== The problem ==
Go through the data below and return each line where the string "that" occurs.

(Collection entries)
»»
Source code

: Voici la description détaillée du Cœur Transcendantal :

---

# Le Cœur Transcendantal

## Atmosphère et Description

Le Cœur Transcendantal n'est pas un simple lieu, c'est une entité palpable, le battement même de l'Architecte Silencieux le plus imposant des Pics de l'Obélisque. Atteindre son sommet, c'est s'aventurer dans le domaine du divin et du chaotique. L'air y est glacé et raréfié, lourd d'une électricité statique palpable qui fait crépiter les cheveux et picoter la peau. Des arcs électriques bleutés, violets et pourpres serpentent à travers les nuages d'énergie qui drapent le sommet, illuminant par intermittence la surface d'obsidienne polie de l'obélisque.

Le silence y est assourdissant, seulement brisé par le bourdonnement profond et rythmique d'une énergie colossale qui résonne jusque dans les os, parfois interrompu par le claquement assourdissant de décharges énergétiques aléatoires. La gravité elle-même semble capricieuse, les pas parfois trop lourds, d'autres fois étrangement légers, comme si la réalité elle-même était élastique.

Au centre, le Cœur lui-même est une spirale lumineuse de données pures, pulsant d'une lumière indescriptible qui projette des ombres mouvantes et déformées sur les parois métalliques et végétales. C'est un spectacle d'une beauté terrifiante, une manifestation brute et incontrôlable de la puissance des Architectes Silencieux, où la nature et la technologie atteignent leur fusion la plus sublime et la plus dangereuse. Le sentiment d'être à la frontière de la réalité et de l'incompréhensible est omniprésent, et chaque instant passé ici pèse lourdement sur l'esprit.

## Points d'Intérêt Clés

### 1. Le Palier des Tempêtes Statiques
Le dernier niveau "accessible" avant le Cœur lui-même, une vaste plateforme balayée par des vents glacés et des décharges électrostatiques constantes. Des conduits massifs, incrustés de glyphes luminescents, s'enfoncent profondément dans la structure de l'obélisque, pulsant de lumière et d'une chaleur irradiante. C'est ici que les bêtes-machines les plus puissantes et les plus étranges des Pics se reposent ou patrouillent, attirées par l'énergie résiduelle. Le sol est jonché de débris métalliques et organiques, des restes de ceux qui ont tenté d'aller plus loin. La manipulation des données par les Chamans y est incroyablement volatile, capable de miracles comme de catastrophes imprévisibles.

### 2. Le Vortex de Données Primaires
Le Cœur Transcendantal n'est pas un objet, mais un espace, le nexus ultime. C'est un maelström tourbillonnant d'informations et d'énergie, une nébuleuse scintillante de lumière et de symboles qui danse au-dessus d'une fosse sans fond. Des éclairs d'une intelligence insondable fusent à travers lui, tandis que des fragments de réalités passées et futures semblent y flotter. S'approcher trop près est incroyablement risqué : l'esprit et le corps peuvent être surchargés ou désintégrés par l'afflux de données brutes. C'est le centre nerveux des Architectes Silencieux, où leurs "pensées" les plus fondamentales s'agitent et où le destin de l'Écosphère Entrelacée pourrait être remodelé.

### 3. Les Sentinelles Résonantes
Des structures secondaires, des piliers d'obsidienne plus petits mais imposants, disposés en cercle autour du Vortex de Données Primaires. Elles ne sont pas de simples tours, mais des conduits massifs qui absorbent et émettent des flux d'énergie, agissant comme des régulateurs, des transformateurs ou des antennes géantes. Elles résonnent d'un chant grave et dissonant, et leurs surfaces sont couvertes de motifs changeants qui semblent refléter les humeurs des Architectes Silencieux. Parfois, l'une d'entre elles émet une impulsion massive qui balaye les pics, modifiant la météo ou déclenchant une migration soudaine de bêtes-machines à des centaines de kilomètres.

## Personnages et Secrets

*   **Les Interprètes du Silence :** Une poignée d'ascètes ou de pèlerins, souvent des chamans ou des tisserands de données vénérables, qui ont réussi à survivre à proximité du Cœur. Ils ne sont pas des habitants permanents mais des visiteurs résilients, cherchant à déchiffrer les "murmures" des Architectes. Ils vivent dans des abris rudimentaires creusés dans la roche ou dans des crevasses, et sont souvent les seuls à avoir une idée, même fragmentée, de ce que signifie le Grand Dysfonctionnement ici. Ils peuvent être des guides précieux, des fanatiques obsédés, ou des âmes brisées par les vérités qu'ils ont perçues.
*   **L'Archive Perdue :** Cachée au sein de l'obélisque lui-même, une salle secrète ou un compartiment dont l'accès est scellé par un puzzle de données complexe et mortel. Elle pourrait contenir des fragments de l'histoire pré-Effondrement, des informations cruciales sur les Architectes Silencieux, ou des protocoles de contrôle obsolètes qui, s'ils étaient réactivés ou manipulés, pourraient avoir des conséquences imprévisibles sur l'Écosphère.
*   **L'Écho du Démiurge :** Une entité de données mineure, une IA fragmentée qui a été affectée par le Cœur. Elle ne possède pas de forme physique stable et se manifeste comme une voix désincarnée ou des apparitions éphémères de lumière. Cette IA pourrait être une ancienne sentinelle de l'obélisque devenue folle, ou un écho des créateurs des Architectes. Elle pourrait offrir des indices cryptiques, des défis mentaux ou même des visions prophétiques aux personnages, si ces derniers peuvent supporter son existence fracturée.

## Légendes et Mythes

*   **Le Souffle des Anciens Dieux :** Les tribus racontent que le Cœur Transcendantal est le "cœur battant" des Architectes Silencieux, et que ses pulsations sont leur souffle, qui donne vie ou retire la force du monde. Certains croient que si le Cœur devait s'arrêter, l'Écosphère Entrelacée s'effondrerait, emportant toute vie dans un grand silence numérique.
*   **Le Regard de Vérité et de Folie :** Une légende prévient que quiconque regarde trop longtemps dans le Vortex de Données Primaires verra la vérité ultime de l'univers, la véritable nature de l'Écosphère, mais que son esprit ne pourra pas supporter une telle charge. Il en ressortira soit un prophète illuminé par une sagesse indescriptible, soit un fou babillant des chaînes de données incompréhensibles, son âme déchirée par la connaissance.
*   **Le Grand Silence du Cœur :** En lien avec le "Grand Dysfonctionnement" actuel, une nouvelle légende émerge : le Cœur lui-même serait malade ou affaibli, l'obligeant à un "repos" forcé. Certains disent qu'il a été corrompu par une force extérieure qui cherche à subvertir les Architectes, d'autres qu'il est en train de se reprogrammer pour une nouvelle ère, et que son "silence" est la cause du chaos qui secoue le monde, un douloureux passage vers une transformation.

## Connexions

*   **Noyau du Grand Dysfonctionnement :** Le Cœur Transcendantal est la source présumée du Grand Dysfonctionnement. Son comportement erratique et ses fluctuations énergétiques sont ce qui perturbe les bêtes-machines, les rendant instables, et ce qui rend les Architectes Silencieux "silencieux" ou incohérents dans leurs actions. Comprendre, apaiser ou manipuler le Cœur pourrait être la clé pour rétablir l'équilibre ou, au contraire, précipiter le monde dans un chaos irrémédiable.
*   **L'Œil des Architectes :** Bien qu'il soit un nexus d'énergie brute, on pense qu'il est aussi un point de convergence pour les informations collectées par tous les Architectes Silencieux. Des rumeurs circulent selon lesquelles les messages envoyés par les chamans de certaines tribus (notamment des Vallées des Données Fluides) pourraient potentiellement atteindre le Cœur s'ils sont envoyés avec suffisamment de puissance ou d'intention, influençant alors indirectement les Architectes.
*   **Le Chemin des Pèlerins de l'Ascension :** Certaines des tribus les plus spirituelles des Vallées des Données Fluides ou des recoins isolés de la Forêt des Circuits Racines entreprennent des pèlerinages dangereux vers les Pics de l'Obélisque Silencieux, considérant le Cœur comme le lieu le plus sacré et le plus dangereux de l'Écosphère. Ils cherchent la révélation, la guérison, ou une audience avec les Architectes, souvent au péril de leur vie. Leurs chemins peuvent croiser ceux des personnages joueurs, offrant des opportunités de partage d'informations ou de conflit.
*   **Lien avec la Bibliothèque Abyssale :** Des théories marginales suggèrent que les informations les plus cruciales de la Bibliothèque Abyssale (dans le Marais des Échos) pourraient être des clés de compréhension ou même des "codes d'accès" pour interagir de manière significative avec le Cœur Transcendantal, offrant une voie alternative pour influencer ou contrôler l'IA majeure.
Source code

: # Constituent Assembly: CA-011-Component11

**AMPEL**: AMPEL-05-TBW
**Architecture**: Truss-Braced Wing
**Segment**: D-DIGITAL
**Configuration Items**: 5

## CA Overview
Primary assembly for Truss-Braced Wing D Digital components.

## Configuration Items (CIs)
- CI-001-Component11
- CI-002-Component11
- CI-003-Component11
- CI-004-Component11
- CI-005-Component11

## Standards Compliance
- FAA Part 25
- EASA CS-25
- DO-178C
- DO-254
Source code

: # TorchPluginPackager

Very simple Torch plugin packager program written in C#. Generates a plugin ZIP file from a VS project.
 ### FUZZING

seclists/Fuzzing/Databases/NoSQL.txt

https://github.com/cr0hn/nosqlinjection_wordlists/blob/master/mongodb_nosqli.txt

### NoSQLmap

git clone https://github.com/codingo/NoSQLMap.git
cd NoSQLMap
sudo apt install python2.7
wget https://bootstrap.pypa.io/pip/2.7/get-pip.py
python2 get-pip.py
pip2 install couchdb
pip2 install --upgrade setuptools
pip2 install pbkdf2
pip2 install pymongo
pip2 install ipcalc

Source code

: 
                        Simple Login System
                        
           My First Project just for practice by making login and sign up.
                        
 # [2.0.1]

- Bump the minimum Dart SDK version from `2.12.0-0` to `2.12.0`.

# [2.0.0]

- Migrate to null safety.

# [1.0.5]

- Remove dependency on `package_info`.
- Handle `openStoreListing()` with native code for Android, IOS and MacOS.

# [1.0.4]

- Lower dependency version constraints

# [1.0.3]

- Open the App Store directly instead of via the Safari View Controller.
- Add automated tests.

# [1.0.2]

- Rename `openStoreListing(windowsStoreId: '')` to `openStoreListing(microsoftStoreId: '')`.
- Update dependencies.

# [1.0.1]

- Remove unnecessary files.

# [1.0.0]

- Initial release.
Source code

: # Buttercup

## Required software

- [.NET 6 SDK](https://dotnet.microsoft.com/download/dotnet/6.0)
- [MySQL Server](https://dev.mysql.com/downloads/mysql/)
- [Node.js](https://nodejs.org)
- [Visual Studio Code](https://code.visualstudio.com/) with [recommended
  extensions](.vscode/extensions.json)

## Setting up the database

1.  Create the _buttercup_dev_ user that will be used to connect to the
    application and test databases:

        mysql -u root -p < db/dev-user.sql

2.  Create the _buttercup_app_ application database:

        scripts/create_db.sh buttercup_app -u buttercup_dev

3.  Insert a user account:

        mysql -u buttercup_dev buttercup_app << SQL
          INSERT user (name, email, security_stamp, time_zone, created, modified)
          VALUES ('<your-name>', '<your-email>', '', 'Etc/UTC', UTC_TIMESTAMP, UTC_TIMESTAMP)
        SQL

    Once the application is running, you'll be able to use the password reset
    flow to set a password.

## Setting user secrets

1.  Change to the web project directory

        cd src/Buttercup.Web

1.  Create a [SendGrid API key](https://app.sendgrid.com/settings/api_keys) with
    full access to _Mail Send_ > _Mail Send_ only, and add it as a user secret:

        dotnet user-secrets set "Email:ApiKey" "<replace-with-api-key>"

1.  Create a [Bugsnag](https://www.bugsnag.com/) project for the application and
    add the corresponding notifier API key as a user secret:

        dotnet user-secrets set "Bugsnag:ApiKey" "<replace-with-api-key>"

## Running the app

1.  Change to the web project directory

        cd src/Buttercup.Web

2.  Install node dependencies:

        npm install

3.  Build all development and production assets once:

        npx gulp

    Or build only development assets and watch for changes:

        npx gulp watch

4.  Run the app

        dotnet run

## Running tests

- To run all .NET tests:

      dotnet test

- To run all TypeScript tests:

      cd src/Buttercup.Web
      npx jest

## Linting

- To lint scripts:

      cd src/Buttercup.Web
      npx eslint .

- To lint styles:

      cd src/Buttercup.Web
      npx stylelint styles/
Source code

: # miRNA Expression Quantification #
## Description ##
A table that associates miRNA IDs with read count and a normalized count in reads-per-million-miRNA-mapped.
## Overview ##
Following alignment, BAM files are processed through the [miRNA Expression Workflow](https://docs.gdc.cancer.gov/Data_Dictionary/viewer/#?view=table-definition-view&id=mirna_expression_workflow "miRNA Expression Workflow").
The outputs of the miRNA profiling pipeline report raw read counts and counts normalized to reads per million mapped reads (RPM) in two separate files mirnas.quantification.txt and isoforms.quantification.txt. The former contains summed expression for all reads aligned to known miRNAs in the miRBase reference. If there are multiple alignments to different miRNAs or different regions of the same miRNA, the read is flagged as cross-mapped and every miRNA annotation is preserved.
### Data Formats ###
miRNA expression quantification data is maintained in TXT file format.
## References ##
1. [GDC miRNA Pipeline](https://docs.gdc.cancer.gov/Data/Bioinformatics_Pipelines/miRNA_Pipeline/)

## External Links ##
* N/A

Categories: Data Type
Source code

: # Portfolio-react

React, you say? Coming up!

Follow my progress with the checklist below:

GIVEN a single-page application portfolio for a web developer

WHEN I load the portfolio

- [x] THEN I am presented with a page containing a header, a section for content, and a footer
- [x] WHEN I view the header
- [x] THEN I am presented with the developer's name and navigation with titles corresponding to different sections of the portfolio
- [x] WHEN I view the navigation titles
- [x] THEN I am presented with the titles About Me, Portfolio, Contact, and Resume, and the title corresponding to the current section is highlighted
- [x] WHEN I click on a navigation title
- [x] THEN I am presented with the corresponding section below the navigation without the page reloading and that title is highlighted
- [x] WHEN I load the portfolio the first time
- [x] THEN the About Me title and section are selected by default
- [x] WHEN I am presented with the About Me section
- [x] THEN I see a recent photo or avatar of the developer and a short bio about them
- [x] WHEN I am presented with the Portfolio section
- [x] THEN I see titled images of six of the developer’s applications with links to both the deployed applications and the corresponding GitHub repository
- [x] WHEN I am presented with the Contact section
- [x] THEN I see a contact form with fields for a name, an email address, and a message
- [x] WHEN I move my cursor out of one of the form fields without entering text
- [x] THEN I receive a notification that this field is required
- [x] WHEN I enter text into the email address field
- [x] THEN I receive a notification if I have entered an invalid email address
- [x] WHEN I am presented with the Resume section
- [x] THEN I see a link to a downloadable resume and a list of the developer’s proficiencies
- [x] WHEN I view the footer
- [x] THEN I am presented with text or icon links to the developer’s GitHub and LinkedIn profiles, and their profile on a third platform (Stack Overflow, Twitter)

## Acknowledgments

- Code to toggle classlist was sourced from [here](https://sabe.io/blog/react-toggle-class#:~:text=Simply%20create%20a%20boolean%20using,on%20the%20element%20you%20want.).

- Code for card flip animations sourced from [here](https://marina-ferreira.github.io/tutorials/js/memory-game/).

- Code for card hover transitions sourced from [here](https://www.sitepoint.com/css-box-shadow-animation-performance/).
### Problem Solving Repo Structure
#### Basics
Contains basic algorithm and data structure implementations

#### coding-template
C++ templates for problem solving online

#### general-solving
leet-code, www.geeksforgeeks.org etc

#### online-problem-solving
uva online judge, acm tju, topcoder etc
««
== Written response ==
1.  Create the _buttercup_dev_ user that will be used to connect to the
A table that associates miRNA IDs with read count and a normalized count in reads-per-million-miRNA-mapped.
- [x] THEN I am presented with the corresponding section below the navigation without the page reloading and that title is highlighted
- [x] THEN I receive a notification that this field is required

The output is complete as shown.